The frequency and intensity of a light source are both doubled. Consider the following statements
A. The saturation photocurrent remains almost the same
B. The maximum kinetic energy of the photoelectrons is double

To solve the problem, we need to analyze the two statements given in the question regarding the effects of doubling the frequency and intensity of a light source on the saturation photocurrent and the maximum kinetic energy of photoelectrons. ### Step-by-Step Solution: 1. **Understanding Photocurrent**: - The saturation photocurrent is directly related to the number of photoelectrons emitted when light strikes a material. It is determined by the number of incident photons that have enough energy to eject electrons. 2. **Doubling Intensity and Frequency**: - When the intensity of the light is doubled, it means that the energy per unit area per unit time is increased.
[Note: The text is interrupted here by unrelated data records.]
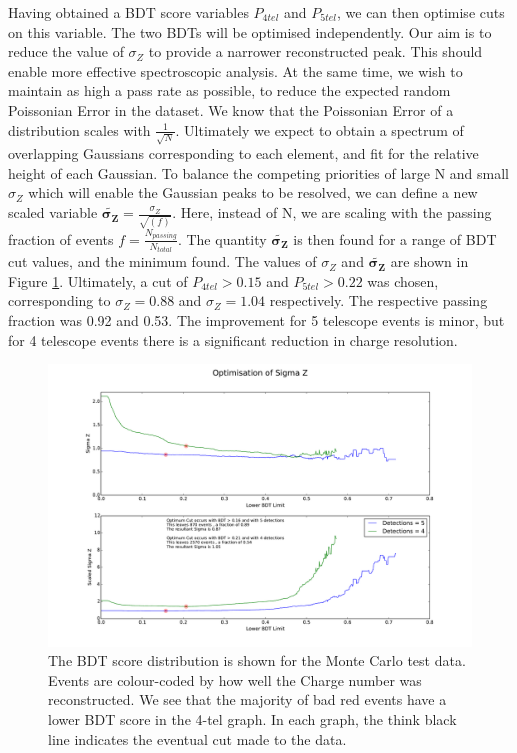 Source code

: \documentclass[11pt]{article}
\begin{document}
Having obtained a BDT score variables $P_{4tel}$ and $P_{5tel}$, we can then optimise cuts on this variable. The two BDTs will be optimised independently. Our aim is to reduce the value of $\sigma_{Z}$ to provide a narrower reconstructed peak. This should enable more effective spectroscopic analysis. At the same time, we wish to maintain as high a pass rate as possible, to reduce the expected random Poissonian Error in the dataset. We know that the Poissonian Error of a distribution scales with $\frac{1}{\sqrt{N}}$. Ultimately we expect to obtain a spectrum of overlapping Gaussians corresponding to each element, and fit for the relative height of each Gaussian. To balance the competing priorities of large N and small $\sigma_{Z}$ which will enable the Gaussian peaks to be resolved, we can define a new scaled variable $\mathbf{\tilde{\sigma_{Z}}} = \frac{\sigma_{Z}}{\sqrt{(f)}}$. Here, instead of N, we are scaling with the passing fraction of events $f = \frac{N_{passing}}{N_{total}}$. The quantity $\mathbf{\tilde{\sigma_{Z}}}$ is then found for a range of BDT cut values, and the minimum found. The values of $\sigma_{Z}$ and $\mathbf{\tilde{\sigma_{Z}}}$ are shown in Figure \ref{fig:Zcuts}. Ultimately, a cut of $P_{4tel} > 0.15$ and $P_{5tel} > 0.22$ was chosen, corresponding to $\sigma_{Z}=0.88$ and $\sigma_{Z}=1.04$ respectively. The respective passing fraction was 0.92 and 0.53. The improvement for 5 telescope events is minor, but for 4 telescope events there is a significant reduction in charge resolution.

\begin{figure}
\begin{center}
\includegraphics[width=\textwidth]{Zcuts}
\caption{The BDT score distribution is shown for the Monte Carlo test data. Events are colour-coded by how well the Charge number was reconstructed. We see that the majority of bad red events have a lower BDT score in the 4-tel graph. In each graph, the think black line indicates the eventual cut made to the data.}
\label{fig:Zcuts}
\end{center}
\end{figure}
\end{document}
However, this does not necessarily mean that the number of photons is doubled; instead, the energy of each photon is increased. - When the frequency is doubled, the energy of each photon (given by \(E = h \nu\)) also doubles. Thus, while the energy per photon increases, the number of photons emitted may remain constant if the saturation photocurrent is to remain the same. 3. **Analyzing Statement A**: - Since the number of photons (which contributes to the saturation photocurrent) does not change when we double the frequency (only the energy of each photon changes), the saturation photocurrent remains almost the same. Therefore, **Statement A is true**. 4. **Analyzing Statement B**: - The maximum kinetic energy of the photoelectrons is given by the photoelectric equation: \[ KE_{max} = h \nu - \phi \] - If we double the frequency, we have: \[ KE'_{max} = h (2\nu) - \phi = 2h \nu - \phi \] - This can be rewritten as: \[ KE'_{max} = 2(h \nu) - \phi \] - The original kinetic energy was \(KE_{max} = h \nu - \phi\). Thus, the new kinetic energy is not simply double the original kinetic energy; it is increased by an additional amount equal to the original kinetic energy minus the work function. Therefore, **Statement B is false**. 5. **Conclusion**: - Based on the analysis, we conclude that **Statement A is true** and **Statement B is false**. ### Final Answer: - A is true but B is false.